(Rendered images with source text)
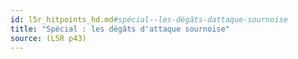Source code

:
 ```yaml
---
id: l5r_hitpoints_hd.md#spécial--les-dégâts-dattaque-sournoise
title: "Spécial : les dégâts d'attaque sournoise"
source: (L5R p43)
---
```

**PROBLEM TO WORK ON**: List the lines of the records where "sournoise" occurs.

**EXPECTED ANSWER**:
id: l5r_hitpoints_hd.md#spécial--les-dégâts-dattaque-sournoise
title: "Spécial : les dégâts d'attaque sournoise"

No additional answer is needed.